That was saying a mouthful. 

_Baby SG-1_ , he thought, ruefully. Jack had ordered Brightman to put a rush on the DNA tests, needing answers before he submitted to the Brass’s questions, the president’s louder questions, and Hammond’s exasperation. Babies had to come from somewhere, the SGC was no exception, and this one wasn’t any different. Genetically, Baby SG-1 was the offspring of Lieutenant Colonel Samantha Carter, Teal'c of Chulak, and Dr. Daniel Jackson. Pete Shanahan hadn't made the list. Jack didn't know what to do with that information. 

From the impassive astonishment of his best team, they hadn't known what to make of it, either.

Brightman’s contention that a child having three genetic parents was impossible was met with further blank stares. At the SGC, the impossible was nothing but another day of the week. She was still catching on to that. _Janet would have gotten it_ . Uncharitable as it was, Jack missed his old tormentor, his frequent partner in keeping his team in line, and Brightman wasn’t measuring up. Janet would have gotten what he was feeling now without having to ask. She would have gotten why couldn’t stay away when his teammates had scattered to the four winds like they couldn’t escape fast enough. _It's not just Carter's future that's changing._

“Tough luck, kid,” he whispered, not wanting to wake her. The baby huffed like she heard him anyhow and shoved her balled fists under her chin. “Just me and you in the meantime. Hope I’ll do.” She slept on peacefully, unaware what she was missing.
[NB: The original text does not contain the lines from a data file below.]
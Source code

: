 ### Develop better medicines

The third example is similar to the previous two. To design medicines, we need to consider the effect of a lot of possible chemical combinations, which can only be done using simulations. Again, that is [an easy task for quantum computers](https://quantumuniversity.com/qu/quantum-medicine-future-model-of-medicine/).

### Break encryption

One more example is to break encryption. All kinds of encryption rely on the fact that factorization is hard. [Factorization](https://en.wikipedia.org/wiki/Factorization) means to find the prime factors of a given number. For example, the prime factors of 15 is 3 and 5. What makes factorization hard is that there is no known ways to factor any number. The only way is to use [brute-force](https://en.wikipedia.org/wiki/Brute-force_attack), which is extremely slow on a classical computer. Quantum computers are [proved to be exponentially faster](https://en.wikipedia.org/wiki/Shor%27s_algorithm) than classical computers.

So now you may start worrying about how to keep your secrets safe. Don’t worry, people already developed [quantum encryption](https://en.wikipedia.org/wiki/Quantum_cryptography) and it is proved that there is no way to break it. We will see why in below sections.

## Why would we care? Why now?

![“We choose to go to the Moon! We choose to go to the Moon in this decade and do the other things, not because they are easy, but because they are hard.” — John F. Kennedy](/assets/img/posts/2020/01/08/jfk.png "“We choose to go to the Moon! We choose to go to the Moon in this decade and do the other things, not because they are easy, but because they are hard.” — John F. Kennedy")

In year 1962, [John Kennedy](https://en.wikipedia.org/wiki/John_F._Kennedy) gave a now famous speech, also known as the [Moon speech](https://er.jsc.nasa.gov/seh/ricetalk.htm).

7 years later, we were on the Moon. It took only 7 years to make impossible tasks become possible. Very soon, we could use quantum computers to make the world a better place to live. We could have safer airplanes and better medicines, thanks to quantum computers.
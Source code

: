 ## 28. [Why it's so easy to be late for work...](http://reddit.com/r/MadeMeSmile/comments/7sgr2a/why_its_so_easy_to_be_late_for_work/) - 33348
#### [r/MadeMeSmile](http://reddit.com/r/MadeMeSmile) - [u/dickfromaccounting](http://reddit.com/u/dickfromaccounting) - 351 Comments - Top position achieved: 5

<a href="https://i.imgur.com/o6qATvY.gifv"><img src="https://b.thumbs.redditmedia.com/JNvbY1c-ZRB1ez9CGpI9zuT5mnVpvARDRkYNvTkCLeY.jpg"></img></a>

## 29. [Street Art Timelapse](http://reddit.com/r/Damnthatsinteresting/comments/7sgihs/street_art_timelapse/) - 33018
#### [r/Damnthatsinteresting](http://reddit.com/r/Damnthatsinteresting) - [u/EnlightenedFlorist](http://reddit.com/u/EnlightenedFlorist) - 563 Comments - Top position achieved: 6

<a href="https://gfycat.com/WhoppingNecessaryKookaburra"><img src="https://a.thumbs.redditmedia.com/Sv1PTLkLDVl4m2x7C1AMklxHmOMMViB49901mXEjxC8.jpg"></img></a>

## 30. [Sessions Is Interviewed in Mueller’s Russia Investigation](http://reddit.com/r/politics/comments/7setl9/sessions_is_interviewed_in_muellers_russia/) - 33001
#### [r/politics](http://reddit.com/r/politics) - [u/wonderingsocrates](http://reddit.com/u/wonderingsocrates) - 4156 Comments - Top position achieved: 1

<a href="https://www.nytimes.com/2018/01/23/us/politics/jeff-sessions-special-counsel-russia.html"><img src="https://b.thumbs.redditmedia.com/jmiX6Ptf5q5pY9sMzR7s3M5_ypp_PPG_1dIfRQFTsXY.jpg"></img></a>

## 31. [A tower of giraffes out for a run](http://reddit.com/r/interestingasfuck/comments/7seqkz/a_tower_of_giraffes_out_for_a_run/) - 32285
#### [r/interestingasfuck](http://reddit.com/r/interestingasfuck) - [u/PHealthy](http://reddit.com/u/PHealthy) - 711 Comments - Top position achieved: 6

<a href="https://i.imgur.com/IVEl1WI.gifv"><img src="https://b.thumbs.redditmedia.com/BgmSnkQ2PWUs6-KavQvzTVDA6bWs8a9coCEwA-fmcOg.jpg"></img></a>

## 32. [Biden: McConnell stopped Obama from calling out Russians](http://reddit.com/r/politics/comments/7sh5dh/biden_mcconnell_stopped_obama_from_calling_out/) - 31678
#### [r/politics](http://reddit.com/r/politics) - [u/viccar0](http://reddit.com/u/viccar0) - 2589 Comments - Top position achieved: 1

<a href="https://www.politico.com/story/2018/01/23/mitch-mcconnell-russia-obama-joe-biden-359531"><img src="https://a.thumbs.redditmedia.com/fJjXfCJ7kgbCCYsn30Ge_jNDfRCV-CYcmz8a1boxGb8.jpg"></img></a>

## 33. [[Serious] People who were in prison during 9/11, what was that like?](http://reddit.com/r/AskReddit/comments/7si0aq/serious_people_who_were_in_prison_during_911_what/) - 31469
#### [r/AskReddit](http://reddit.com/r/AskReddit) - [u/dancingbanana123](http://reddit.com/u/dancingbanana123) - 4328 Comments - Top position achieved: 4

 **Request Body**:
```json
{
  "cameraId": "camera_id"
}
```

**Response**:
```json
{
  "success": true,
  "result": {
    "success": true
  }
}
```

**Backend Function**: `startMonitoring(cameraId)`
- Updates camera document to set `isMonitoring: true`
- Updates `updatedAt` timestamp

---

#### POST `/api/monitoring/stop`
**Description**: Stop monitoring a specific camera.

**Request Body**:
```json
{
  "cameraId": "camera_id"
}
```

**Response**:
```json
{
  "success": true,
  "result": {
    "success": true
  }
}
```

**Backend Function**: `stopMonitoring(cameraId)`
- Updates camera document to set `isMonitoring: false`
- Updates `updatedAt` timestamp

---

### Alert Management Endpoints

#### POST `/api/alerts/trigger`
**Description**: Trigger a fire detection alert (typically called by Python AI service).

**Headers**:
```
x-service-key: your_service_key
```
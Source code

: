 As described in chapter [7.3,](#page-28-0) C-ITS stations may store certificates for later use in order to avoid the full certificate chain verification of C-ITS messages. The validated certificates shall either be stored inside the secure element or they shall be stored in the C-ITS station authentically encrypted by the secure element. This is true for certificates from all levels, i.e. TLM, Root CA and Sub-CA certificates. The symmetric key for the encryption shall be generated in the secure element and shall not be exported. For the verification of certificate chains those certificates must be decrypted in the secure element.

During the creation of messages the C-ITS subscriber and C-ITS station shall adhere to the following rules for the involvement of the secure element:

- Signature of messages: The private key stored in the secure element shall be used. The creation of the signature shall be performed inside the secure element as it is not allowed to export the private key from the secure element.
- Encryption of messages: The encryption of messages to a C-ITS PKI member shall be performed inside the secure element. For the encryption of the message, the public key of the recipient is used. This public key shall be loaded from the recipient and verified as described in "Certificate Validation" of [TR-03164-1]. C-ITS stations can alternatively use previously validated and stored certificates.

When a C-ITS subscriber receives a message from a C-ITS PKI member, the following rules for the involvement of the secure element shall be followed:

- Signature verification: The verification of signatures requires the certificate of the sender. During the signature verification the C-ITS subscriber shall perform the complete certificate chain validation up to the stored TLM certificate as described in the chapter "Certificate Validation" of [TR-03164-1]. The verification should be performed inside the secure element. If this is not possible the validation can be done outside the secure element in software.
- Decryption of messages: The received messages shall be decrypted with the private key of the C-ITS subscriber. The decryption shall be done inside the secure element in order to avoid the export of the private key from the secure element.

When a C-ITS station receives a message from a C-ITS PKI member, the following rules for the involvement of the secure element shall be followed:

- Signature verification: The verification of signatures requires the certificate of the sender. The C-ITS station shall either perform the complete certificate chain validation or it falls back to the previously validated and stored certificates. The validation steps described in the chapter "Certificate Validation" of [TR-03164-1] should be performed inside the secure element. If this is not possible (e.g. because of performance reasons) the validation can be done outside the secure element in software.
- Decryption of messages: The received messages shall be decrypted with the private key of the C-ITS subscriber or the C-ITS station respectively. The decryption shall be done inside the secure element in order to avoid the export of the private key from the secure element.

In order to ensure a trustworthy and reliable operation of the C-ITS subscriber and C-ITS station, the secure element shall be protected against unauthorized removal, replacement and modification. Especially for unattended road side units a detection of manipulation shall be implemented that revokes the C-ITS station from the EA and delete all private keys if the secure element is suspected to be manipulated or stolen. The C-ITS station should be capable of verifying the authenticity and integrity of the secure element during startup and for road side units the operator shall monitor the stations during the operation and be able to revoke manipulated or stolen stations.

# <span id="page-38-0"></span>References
Jack could see his team in her face--his former team. They would always be his kids, even if the president shoved him to the very top of the food chain, as he threatened to do any day now. 

She had Daniel’s eyebrows. They twitched as she slept as though she was trying in vain to express six opinions at once. Her cheekbones were all Teal’c, as was the light brown tint of her skin. The rest of her, though, he recognized immediately. The rest of her was Carter. The shape of her nose and her heart-shaped face. The golden blonde locks and the wide blue eyes dancing under translucent eyelids as she dreamed.

Baby SG-1 turned her head toward him and stilled with a sigh.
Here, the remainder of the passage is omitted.